##### Extracted entries #####
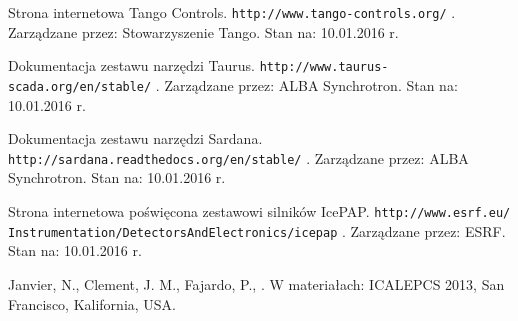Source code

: \clearpage

\begin{thebibliography}{99} %

Strona internetowa Tango Controls.
\newblock \texttt{http://www.tango-controls.org/} .
\newblock Zarządzane przez: Stowarzyszenie Tango.
\newblock Stan na: 10.01.2016 r.

Dokumentacja zestawu narzędzi Taurus.
\newblock \texttt{http://www.taurus-scada.org/en/stable/} .
\newblock Zarządzane przez: ALBA Synchrotron.
\newblock Stan na: 10.01.2016 r.

Dokumentacja zestawu narzędzi Sardana.
\newblock \texttt{http://sardana.readthedocs.org/en/stable/} .
\newblock Zarządzane przez: ALBA Synchrotron.
\newblock Stan na: 10.01.2016 r.

Strona internetowa poświęcona zestawowi silników IcePAP.
\newblock \texttt{http://www.esrf.eu/\\Instrumentation/DetectorsAndElectronics/icepap} .
\newblock Zarządzane przez: ESRF.
\newblock Stan na: 10.01.2016 r.

Janvier, N., Clement, J. M., Fajardo, P.,  
.
\newblock W materiałach: ICALEPCS 2013, San Francisco, Kalifornia, USA.



\end{thebibliography}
#####
Return the lines exactly as they stand, from the start of the entries through the line holding "Dokumentacja zestawu narzędzi Taurus."; omit the pictures.

Source code

: \clearpage

\begin{thebibliography}{99} %

Strona internetowa Tango Controls.
\newblock \texttt{http://www.tango-controls.org/} .
\newblock Zarządzane przez: Stowarzyszenie Tango.
\newblock Stan na: 10.01.2016 r.

Dokumentacja zestawu narzędzi Taurus.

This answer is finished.